Lastly, shit happens. Sure, you can have annual goals, but this does not prepare one for the inevitable unknowns. These require agility and the ability to pivot. L&D departments who must prove their worth are hesitant to change course lest it negatively impact their end-of-year story to the stakeholders…even when it is the right thing for the business. It is simply bad press to not deliver against goals. It is how instructional designers get told, “happy trails”.

The solution for us was a triage. In an ER, cases are assessed by a nurse who judges the severity and initial complexity of the treatment required. In our team, we started with an intake site. Ours was based in Workfront, which is a magical tool. Business partners submit initial details about a potential learning requirement based on high-level performance consulting. These were then assessed by what we called, Learning Triage, for urgency, risk, and impact. For example, the request could be cardiac arrest regulatory breech requiring immediately attention, or a case of the sniffles because someone wants a course on a process adjustment (which for the record, should never, ever, be a course, but an infographic or communication, thank you very much).

So why did this work? For one thing, we could prioritise daily work as the business changed. Secondly, because we had Workfront (made from unicorn sparkles) we had real time metrics on utilisation and capacity. Basically, we could see what nurses and doctors were available to treat the learning patients and align accordingly. As a bonus, because this was an international organisation with a federated model, we could rapidly identify what I called epidemics: these were multiple requests for the same learning need from several lines of business. Without a centralised triage, each unit would have invested time treating the infection without identifying the outbreak source, so to speak. Lastly, we became very quick at identifying what requests were not learning, but communications or marketing. This cut about 50% of our traffic and made for better outcomes.

Some things did not work. Business lines were increasingly frustrated we were not delivering bespoke courses for every request. To stretch the metaphor, overuse of antibiotics is dangerous, and so is Storyline and SCORM for every learning intervention. We had to use a lot of data and metrics to prove other solutions were just as effective, which was a struggle at time. For more information about using data in performance consulting conversations, click here.

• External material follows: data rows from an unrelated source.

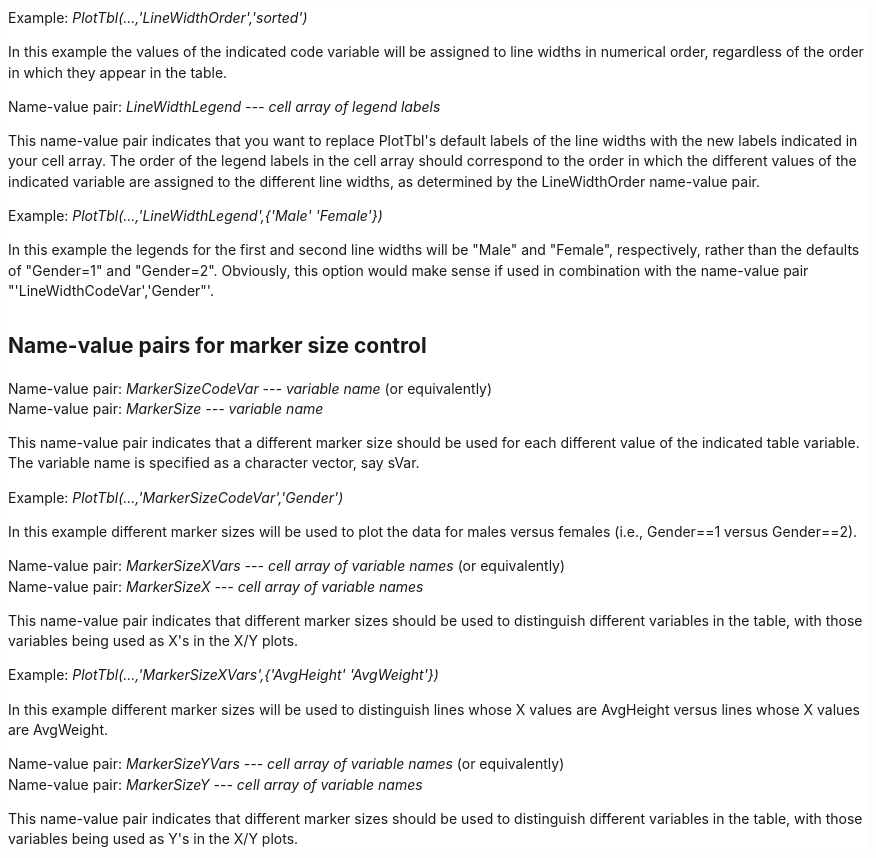 Example: *PlotTbl(...,'LineWidthOrder','sorted')*

In this example the values of the indicated code variable will be
assigned to line widths in numerical order, regardless of the order in
which they appear in the table.

Name-value pair: *LineWidthLegend --- cell array of legend labels*

This name-value pair indicates that you want to replace PlotTbl's
default labels of the line widths with the new labels indicated in your
cell array. The order of the legend labels in the cell array should
correspond to the order in which the different values of the indicated
variable are assigned to the different line widths, as determined by the
LineWidthOrder name-value pair.

Example: *PlotTbl(...,'LineWidthLegend',{'Male' 'Female'})*

In this example the legends for the first and second line widths will be
"Male" and "Female", respectively, rather than the defaults of
"Gender=1" and "Gender=2". Obviously, this option would make sense if
used in combination with the name-value pair
"'LineWidthCodeVar','Gender"'.

Name-value pairs for marker size control
----------------------------------------

Name-value pair: *MarkerSizeCodeVar --- variable name* (or
equivalently)\
Name-value pair: *MarkerSize --- variable name*

This name-value pair indicates that a different marker size should be
used for each different value of the indicated table variable. The
variable name is specified as a character vector, say sVar.

Example: *PlotTbl(...,'MarkerSizeCodeVar','Gender')*

In this example different marker sizes will be used to plot the data for
males versus females (i.e., Gender==1 versus Gender==2).

Name-value pair: *MarkerSizeXVars --- cell array of variable
names* (or equivalently)\
Name-value pair: *MarkerSizeX --- cell array of variable names*

This name-value pair indicates that different marker sizes should be
used to distinguish different variables in the table, with those
variables being used as X's in the X/Y plots.

Example: *PlotTbl(...,'MarkerSizeXVars',{'AvgHeight'
'AvgWeight'})*

In this example different marker sizes will be used to distinguish lines
whose X values are AvgHeight versus lines whose X values are AvgWeight.

Name-value pair: *MarkerSizeYVars --- cell array of variable
names* (or equivalently)\
Name-value pair: *MarkerSizeY --- cell array of variable names*

This name-value pair indicates that different marker sizes should be
used to distinguish different variables in the table, with those
variables being used as Y's in the X/Y plots.
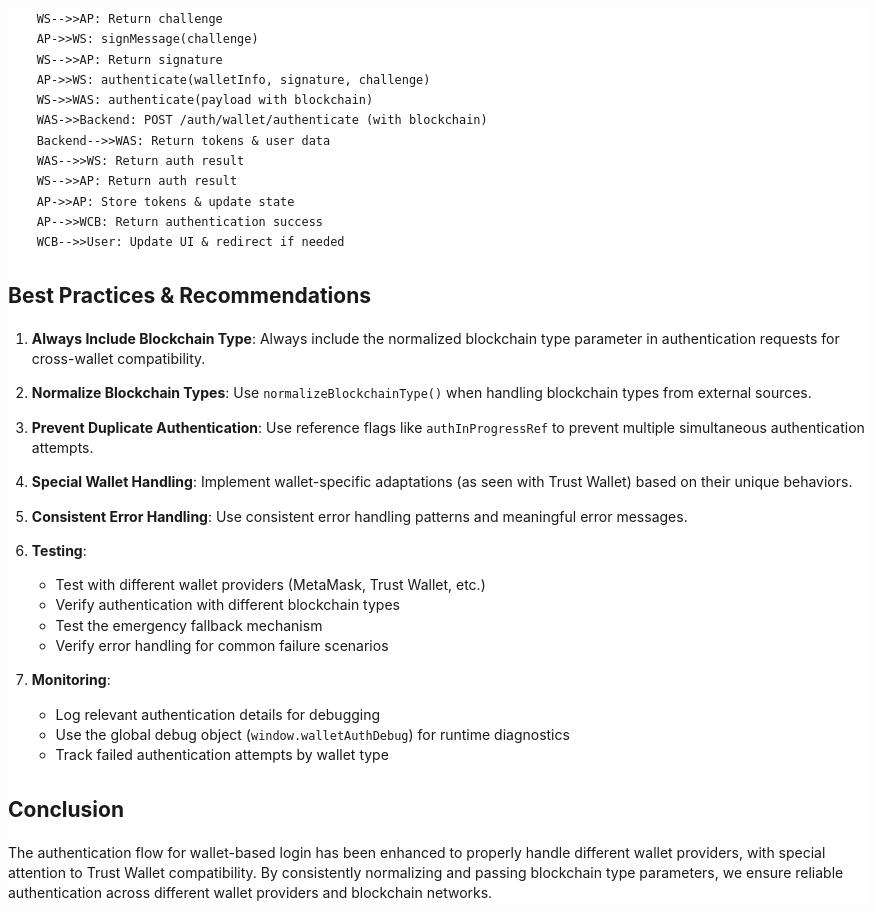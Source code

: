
 ```mermaid
    WS-->>AP: Return challenge
    AP->>WS: signMessage(challenge)
    WS-->>AP: Return signature
    AP->>WS: authenticate(walletInfo, signature, challenge)
    WS->>WAS: authenticate(payload with blockchain)
    WAS->>Backend: POST /auth/wallet/authenticate (with blockchain)
    Backend-->>WAS: Return tokens & user data
    WAS-->>WS: Return auth result
    WS-->>AP: Return auth result
    AP->>AP: Store tokens & update state
    AP-->>WCB: Return authentication success
    WCB-->>User: Update UI & redirect if needed
```

## Best Practices & Recommendations

1. **Always Include Blockchain Type**: Always include the normalized blockchain type parameter in authentication requests for cross-wallet compatibility.

2. **Normalize Blockchain Types**: Use `normalizeBlockchainType()` when handling blockchain types from external sources.

3. **Prevent Duplicate Authentication**: Use reference flags like `authInProgressRef` to prevent multiple simultaneous authentication attempts.

4. **Special Wallet Handling**: Implement wallet-specific adaptations (as seen with Trust Wallet) based on their unique behaviors.

5. **Consistent Error Handling**: Use consistent error handling patterns and meaningful error messages.

6. **Testing**:
   - Test with different wallet providers (MetaMask, Trust Wallet, etc.)
   - Verify authentication with different blockchain types
   - Test the emergency fallback mechanism
   - Verify error handling for common failure scenarios

7. **Monitoring**:
   - Log relevant authentication details for debugging
   - Use the global debug object (`window.walletAuthDebug`) for runtime diagnostics
   - Track failed authentication attempts by wallet type

## Conclusion

The authentication flow for wallet-based login has been enhanced to properly handle different wallet providers, with special attention to Trust Wallet compatibility. By consistently normalizing and passing blockchain type parameters, we ensure reliable authentication across different wallet providers and blockchain networks.
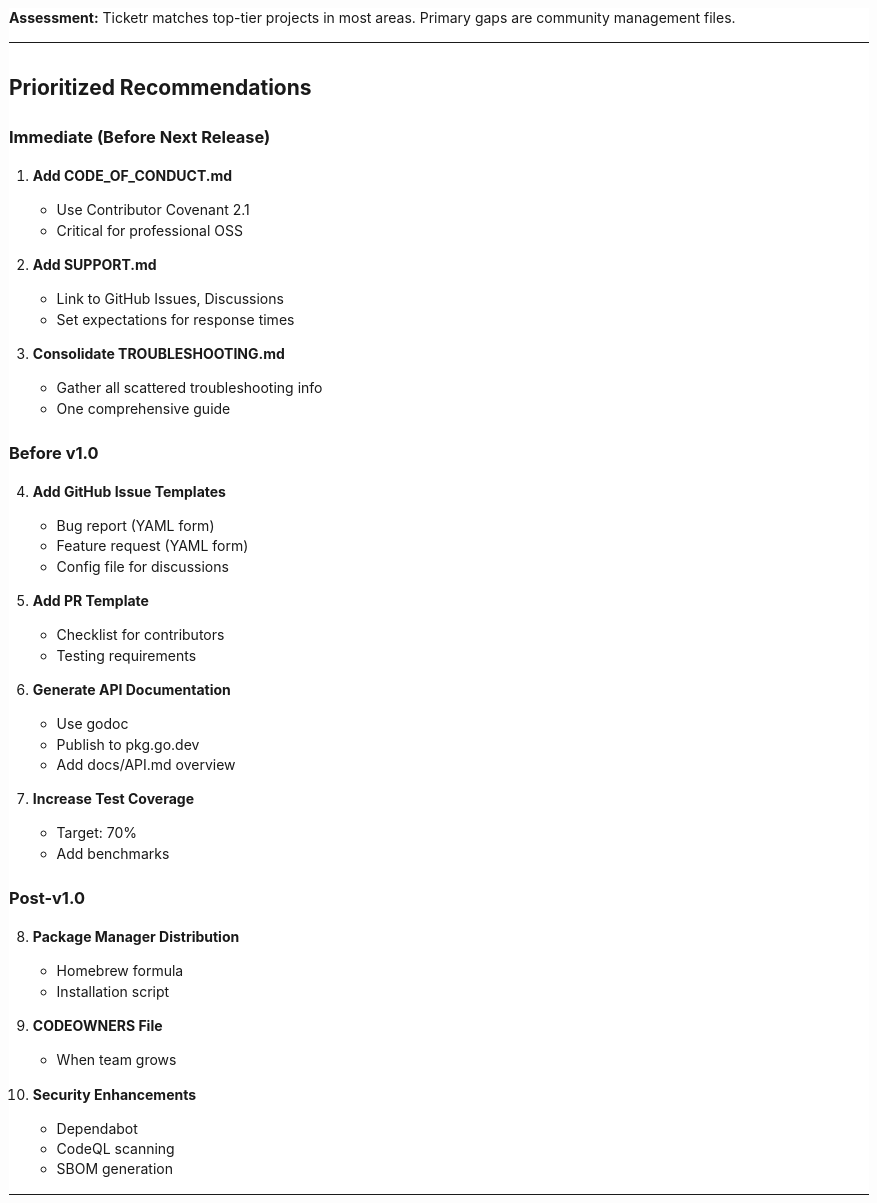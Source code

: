 **Assessment:** Ticketr matches top-tier projects in most areas. Primary gaps are community management files.

---

## Prioritized Recommendations

### Immediate (Before Next Release)

1. **Add CODE_OF_CONDUCT.md**
   - Use Contributor Covenant 2.1
   - Critical for professional OSS

2. **Add SUPPORT.md**
   - Link to GitHub Issues, Discussions
   - Set expectations for response times

3. **Consolidate TROUBLESHOOTING.md**
   - Gather all scattered troubleshooting info
   - One comprehensive guide

### Before v1.0

4. **Add GitHub Issue Templates**
   - Bug report (YAML form)
   - Feature request (YAML form)
   - Config file for discussions

5. **Add PR Template**
   - Checklist for contributors
   - Testing requirements

6. **Generate API Documentation**
   - Use godoc
   - Publish to pkg.go.dev
   - Add docs/API.md overview

7. **Increase Test Coverage**
   - Target: 70%
   - Add benchmarks

### Post-v1.0

8. **Package Manager Distribution**
   - Homebrew formula
   - Installation script

9. **CODEOWNERS File**
   - When team grows

10. **Security Enhancements**
    - Dependabot
    - CodeQL scanning
    - SBOM generation

---
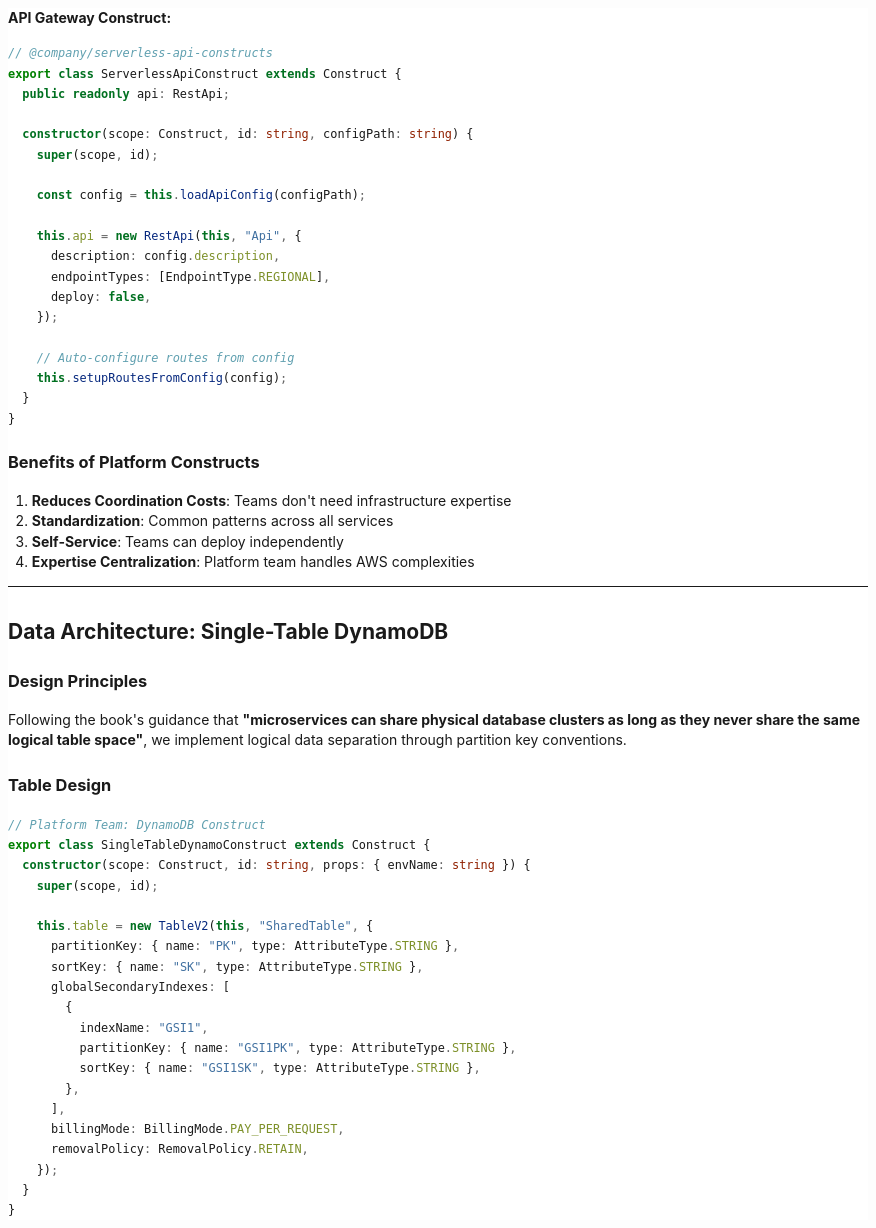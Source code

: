 **API Gateway Construct:**

```typescript
// @company/serverless-api-constructs
export class ServerlessApiConstruct extends Construct {
  public readonly api: RestApi;

  constructor(scope: Construct, id: string, configPath: string) {
    super(scope, id);

    const config = this.loadApiConfig(configPath);

    this.api = new RestApi(this, "Api", {
      description: config.description,
      endpointTypes: [EndpointType.REGIONAL],
      deploy: false,
    });

    // Auto-configure routes from config
    this.setupRoutesFromConfig(config);
  }
}
```

### Benefits of Platform Constructs

1. **Reduces Coordination Costs**: Teams don't need infrastructure expertise
2. **Standardization**: Common patterns across all services
3. **Self-Service**: Teams can deploy independently
4. **Expertise Centralization**: Platform team handles AWS complexities

---

## Data Architecture: Single-Table DynamoDB

### Design Principles

Following the book's guidance that **"microservices can share physical database clusters as long as they never share the same logical table space"**, we implement logical data separation through partition key conventions.

### Table Design

```typescript
// Platform Team: DynamoDB Construct
export class SingleTableDynamoConstruct extends Construct {
  constructor(scope: Construct, id: string, props: { envName: string }) {
    super(scope, id);

    this.table = new TableV2(this, "SharedTable", {
      partitionKey: { name: "PK", type: AttributeType.STRING },
      sortKey: { name: "SK", type: AttributeType.STRING },
      globalSecondaryIndexes: [
        {
          indexName: "GSI1",
          partitionKey: { name: "GSI1PK", type: AttributeType.STRING },
          sortKey: { name: "GSI1SK", type: AttributeType.STRING },
        },
      ],
      billingMode: BillingMode.PAY_PER_REQUEST,
      removalPolicy: RemovalPolicy.RETAIN,
    });
  }
}
```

Likewise, our end of year metrics were not as clean. We had to demonstrate to stakeholders completions and assessments were not as valuable as engagement levels. To be honest, I am not certain we really bridged that gap. But when an infographic is viewed, liked, and shared, a thousand times, and people are going back to it several times, I truly believe we are empowering our audiences better than any course hidden on an LMS.

Despite all of this, I would still use the triage model before annual planning in a heartbeat. Too often L&D is brought to the table late and we are unable to respond quickly. Once we ditch the courses as the only cure, leverage agile management of our resources, and have the fortitude to say no when the treatment will not benefit the patient, then we become effective partners. If not, we are the dreaded under appreciated cost centre.

As for my back, I have returned to my 20K steps a day (thanks Fitbit) although I have yet to be able to wear high heels. This is particularly annoying because I am 5’2” on a good day. Yet this whole episode made me think a lot about my health and the importance of being more mindful. Perhaps this is the real lesson. Keep stretching, kids.